Plain-text document sources
################

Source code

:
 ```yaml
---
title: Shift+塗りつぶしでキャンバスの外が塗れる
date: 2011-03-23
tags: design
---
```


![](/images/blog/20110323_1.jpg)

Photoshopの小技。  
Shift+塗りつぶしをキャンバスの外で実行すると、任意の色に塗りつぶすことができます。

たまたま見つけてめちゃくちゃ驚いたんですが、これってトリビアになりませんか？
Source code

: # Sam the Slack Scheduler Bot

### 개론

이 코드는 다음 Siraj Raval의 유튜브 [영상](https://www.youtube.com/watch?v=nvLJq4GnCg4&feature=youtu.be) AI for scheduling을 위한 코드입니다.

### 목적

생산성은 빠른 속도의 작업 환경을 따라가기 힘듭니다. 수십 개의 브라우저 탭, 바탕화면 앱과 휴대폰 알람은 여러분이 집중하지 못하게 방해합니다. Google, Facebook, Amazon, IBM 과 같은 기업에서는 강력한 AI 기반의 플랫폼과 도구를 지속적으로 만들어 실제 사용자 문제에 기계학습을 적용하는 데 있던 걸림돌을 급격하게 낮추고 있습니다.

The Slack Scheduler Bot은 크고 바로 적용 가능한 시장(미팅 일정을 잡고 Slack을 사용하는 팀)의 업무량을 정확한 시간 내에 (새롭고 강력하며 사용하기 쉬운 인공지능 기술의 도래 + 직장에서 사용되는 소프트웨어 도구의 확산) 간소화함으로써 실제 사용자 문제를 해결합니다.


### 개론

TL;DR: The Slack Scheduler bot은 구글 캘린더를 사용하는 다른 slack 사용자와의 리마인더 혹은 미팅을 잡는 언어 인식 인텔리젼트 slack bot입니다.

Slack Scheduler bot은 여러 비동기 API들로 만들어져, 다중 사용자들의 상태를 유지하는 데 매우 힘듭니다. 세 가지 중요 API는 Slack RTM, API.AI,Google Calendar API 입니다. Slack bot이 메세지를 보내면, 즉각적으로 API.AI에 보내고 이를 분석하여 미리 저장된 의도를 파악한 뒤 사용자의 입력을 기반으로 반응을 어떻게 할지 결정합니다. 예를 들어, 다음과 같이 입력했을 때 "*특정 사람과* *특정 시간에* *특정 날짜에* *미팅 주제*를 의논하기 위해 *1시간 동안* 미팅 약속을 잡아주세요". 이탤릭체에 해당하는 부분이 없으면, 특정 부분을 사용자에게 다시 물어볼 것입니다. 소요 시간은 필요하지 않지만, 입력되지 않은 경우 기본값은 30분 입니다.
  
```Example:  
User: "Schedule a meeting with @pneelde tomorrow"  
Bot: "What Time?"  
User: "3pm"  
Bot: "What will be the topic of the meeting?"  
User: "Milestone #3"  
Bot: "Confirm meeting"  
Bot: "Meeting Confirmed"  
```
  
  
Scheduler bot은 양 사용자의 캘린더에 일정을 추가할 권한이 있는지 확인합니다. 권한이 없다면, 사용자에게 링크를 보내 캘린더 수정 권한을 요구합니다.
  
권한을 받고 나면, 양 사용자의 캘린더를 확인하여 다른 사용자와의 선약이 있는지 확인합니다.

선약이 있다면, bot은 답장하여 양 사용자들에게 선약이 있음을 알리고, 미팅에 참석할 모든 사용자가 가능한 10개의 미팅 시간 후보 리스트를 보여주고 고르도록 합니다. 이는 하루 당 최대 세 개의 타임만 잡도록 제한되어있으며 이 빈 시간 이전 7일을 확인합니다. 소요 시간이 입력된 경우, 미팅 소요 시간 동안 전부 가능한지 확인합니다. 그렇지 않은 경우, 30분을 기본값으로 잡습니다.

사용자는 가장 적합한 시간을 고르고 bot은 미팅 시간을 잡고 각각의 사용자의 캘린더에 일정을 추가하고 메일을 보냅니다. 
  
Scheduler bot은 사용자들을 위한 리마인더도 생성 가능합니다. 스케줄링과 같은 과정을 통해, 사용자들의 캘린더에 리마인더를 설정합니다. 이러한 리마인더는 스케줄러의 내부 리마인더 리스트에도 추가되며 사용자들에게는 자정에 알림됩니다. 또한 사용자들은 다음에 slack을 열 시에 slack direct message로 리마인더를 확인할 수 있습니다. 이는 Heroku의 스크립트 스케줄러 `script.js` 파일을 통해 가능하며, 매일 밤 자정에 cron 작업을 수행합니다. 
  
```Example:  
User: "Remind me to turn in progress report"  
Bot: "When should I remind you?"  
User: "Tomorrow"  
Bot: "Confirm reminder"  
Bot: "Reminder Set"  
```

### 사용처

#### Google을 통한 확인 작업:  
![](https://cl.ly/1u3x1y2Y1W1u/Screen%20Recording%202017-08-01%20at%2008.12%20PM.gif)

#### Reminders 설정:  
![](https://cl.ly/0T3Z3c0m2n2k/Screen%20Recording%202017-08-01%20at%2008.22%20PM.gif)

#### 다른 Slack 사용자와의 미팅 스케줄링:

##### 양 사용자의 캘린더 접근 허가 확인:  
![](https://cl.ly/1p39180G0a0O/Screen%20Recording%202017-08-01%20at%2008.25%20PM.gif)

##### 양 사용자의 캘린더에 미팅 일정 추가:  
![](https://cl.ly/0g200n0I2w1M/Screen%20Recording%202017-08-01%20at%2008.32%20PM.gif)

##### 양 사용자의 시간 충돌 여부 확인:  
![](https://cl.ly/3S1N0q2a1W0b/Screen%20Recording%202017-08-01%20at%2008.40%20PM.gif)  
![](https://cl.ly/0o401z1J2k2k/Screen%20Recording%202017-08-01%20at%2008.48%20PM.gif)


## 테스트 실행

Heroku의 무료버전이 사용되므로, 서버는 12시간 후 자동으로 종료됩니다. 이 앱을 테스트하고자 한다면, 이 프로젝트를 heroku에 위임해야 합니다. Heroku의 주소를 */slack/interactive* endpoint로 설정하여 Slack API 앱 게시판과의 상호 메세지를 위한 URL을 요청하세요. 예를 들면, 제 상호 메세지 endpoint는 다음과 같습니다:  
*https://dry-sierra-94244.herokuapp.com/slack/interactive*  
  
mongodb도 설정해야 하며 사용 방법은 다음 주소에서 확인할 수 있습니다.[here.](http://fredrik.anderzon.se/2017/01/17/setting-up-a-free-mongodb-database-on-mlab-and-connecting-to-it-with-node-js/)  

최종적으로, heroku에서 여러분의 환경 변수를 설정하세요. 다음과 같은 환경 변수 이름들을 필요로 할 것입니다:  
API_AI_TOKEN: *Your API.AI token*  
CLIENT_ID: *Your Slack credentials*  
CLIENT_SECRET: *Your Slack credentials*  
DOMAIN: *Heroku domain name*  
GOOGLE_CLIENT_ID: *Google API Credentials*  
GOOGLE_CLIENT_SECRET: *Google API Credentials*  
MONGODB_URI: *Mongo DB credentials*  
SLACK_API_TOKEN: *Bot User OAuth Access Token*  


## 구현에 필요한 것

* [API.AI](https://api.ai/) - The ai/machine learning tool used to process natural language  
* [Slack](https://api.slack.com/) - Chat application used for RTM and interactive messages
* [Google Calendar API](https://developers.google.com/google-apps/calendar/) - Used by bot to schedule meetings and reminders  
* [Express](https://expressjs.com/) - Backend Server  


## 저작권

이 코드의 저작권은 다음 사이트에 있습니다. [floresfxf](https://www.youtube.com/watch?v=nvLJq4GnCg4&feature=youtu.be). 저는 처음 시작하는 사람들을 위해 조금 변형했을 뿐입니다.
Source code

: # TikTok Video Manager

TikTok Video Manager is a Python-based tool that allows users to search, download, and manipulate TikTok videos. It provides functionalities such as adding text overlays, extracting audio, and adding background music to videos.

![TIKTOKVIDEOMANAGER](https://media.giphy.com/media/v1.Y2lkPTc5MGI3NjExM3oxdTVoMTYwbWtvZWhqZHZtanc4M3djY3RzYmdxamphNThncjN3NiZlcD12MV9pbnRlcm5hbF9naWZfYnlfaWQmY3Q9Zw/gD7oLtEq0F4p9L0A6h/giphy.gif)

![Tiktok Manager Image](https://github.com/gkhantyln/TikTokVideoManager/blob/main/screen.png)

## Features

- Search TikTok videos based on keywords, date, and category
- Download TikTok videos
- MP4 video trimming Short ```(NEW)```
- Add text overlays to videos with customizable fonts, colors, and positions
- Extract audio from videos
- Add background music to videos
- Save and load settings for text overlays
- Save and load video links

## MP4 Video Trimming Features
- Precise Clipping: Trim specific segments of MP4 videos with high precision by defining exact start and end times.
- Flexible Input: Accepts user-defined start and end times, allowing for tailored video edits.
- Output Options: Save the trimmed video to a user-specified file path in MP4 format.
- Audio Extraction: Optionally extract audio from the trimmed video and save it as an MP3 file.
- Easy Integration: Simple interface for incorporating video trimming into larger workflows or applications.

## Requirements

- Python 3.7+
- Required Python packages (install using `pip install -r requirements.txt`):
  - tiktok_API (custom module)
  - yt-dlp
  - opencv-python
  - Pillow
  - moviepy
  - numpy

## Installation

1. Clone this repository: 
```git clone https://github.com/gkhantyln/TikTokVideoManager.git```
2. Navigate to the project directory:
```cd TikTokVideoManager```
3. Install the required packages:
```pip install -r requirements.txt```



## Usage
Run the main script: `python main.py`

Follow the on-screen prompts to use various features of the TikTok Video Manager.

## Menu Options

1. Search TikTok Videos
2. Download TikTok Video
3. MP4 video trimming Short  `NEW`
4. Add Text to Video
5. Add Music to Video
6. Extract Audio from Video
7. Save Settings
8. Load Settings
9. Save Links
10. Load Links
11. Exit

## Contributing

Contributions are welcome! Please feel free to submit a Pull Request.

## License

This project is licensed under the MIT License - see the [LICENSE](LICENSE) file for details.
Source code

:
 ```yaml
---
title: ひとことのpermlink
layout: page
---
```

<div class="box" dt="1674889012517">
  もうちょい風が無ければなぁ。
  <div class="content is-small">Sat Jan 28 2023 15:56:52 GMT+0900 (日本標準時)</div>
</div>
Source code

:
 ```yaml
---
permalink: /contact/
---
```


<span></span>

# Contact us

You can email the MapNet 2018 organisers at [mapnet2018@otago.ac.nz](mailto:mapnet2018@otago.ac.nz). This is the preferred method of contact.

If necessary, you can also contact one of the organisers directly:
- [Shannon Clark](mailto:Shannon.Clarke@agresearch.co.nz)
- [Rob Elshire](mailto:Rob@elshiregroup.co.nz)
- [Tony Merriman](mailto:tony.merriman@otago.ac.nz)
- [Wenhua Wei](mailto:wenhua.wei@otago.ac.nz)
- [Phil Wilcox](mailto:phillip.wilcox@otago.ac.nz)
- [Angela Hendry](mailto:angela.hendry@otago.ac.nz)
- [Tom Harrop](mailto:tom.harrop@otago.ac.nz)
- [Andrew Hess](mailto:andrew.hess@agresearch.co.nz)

################

Problem statement:
Stopping at the line containing "사용자는 가장 적합한", please repeat exactly every line from the very start of the entries, that line included, and nothing more.

Result below:
Source code

:
 ```yaml
---
title: Shift+塗りつぶしでキャンバスの外が塗れる
date: 2011-03-23
tags: design
---
```


![](/images/blog/20110323_1.jpg)

Photoshopの小技。  
Shift+塗りつぶしをキャンバスの外で実行すると、任意の色に塗りつぶすことができます。

たまたま見つけてめちゃくちゃ驚いたんですが、これってトリビアになりませんか？
Source code

: # Sam the Slack Scheduler Bot

### 개론

이 코드는 다음 Siraj Raval의 유튜브 [영상](https://www.youtube.com/watch?v=nvLJq4GnCg4&feature=youtu.be) AI for scheduling을 위한 코드입니다.

### 목적

생산성은 빠른 속도의 작업 환경을 따라가기 힘듭니다. 수십 개의 브라우저 탭, 바탕화면 앱과 휴대폰 알람은 여러분이 집중하지 못하게 방해합니다. Google, Facebook, Amazon, IBM 과 같은 기업에서는 강력한 AI 기반의 플랫폼과 도구를 지속적으로 만들어 실제 사용자 문제에 기계학습을 적용하는 데 있던 걸림돌을 급격하게 낮추고 있습니다.

The Slack Scheduler Bot은 크고 바로 적용 가능한 시장(미팅 일정을 잡고 Slack을 사용하는 팀)의 업무량을 정확한 시간 내에 (새롭고 강력하며 사용하기 쉬운 인공지능 기술의 도래 + 직장에서 사용되는 소프트웨어 도구의 확산) 간소화함으로써 실제 사용자 문제를 해결합니다.


### 개론

TL;DR: The Slack Scheduler bot은 구글 캘린더를 사용하는 다른 slack 사용자와의 리마인더 혹은 미팅을 잡는 언어 인식 인텔리젼트 slack bot입니다.

Slack Scheduler bot은 여러 비동기 API들로 만들어져, 다중 사용자들의 상태를 유지하는 데 매우 힘듭니다. 세 가지 중요 API는 Slack RTM, API.AI,Google Calendar API 입니다. Slack bot이 메세지를 보내면, 즉각적으로 API.AI에 보내고 이를 분석하여 미리 저장된 의도를 파악한 뒤 사용자의 입력을 기반으로 반응을 어떻게 할지 결정합니다. 예를 들어, 다음과 같이 입력했을 때 "*특정 사람과* *특정 시간에* *특정 날짜에* *미팅 주제*를 의논하기 위해 *1시간 동안* 미팅 약속을 잡아주세요". 이탤릭체에 해당하는 부분이 없으면, 특정 부분을 사용자에게 다시 물어볼 것입니다. 소요 시간은 필요하지 않지만, 입력되지 않은 경우 기본값은 30분 입니다.
  
```Example:  
User: "Schedule a meeting with @pneelde tomorrow"  
Bot: "What Time?"  
User: "3pm"  
Bot: "What will be the topic of the meeting?"  
User: "Milestone #3"  
Bot: "Confirm meeting"  
Bot: "Meeting Confirmed"  
```
  
  
Scheduler bot은 양 사용자의 캘린더에 일정을 추가할 권한이 있는지 확인합니다. 권한이 없다면, 사용자에게 링크를 보내 캘린더 수정 권한을 요구합니다.
  
권한을 받고 나면, 양 사용자의 캘린더를 확인하여 다른 사용자와의 선약이 있는지 확인합니다.

선약이 있다면, bot은 답장하여 양 사용자들에게 선약이 있음을 알리고, 미팅에 참석할 모든 사용자가 가능한 10개의 미팅 시간 후보 리스트를 보여주고 고르도록 합니다. 이는 하루 당 최대 세 개의 타임만 잡도록 제한되어있으며 이 빈 시간 이전 7일을 확인합니다. 소요 시간이 입력된 경우, 미팅 소요 시간 동안 전부 가능한지 확인합니다. 그렇지 않은 경우, 30분을 기본값으로 잡습니다.

사용자는 가장 적합한 시간을 고르고 bot은 미팅 시간을 잡고 각각의 사용자의 캘린더에 일정을 추가하고 메일을 보냅니다. 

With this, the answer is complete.